Das vorliegende Projekt versteht sich nicht nur als Beitrag zur Gattungs- und Wirkungsgeschichte der Reiseliteratur, sondern als Beitrag zu einer nicht national orientierten Literaturgeschichtsschreibung Ostmitteleuropas. Die Aufmerksamkeit gilt verschiedenen angesehenen deutschschreibenden Autoren Österreich-Ungarns sowie der späteren 1. Tschechoslowakischen Republik. Es geht vor allem um Autoren, die aus dem Rahmen der traditionell orientierten Literaturgeschichtsschreibungen in Ostmitteleuropa herausfallen (z. B. Elsa Grailich).

Stadtbilder stellen ein typisches Phänomen transmedialen Charakters dar. Sie sind Bestandteil eines weit differenzierten intermedialen Feldes. Deshalb wird bei der Analyse die Beziehung der Reiseliteratur zu anderen Quellentypen (sowohl textueller als auch visueller Natur) mitberücksichtigt, die an der Konstruktion von Stadtbildern mitbeteiligt sind (Karten, Panoramen, Stadtpläne, Fotografien usw.). Die Einbeziehung visueller Elemente ist nicht nur durch die Koexistenz bzw. die komplementäre Rolle von Text und Bild gerechtfertigt, sondern auch durch die Tatsache, dass den textuellen und den visuellen Stadtbildern z. T. die gleichen mentalen Repräsentationen zugrunde liegen, die zu erforschen meine Hauptintention ist.

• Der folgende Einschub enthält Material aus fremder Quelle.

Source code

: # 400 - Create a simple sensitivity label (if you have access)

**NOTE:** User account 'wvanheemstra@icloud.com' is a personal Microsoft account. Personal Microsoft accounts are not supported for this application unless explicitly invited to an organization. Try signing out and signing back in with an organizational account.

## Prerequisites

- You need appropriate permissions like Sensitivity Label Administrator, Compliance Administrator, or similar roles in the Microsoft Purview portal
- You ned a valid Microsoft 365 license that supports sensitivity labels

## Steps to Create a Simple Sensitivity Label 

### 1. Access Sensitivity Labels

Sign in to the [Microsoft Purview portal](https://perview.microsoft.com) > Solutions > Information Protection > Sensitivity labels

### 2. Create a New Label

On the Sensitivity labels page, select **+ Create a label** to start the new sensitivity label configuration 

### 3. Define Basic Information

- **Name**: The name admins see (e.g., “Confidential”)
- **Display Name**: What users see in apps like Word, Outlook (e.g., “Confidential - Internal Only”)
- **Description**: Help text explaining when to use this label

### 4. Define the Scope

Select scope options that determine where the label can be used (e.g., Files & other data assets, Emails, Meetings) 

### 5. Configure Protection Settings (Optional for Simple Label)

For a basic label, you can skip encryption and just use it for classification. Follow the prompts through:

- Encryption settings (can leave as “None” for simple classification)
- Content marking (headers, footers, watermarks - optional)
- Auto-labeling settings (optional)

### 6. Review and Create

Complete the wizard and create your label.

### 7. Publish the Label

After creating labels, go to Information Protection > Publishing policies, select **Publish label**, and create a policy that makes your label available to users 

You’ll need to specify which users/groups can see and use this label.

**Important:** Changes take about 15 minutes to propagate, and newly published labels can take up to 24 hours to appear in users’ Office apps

Ich möchte das vorliegende Projekt am Institut für Germanistik der Universität Wien durchführen, an dem die Reiseliteraturforschung eine besondere Tradition hat. In Zusammenarbeit mit meinem Wiener Betreuer Ao. Prof. Dr. Wynfrid Kriegleder möchte ich hier diesen Forschungsbereich, der sich in den 1980er Jahren maßgeblich um die Etablierung der Reiseliteraturforschung innerhalb der Literaturwissenschaft verdient hat, neu aktivieren. Die Bibliotheken und Archive in Wien bieten die besten Möglichkeiten, dieses Ziel zu erreichen.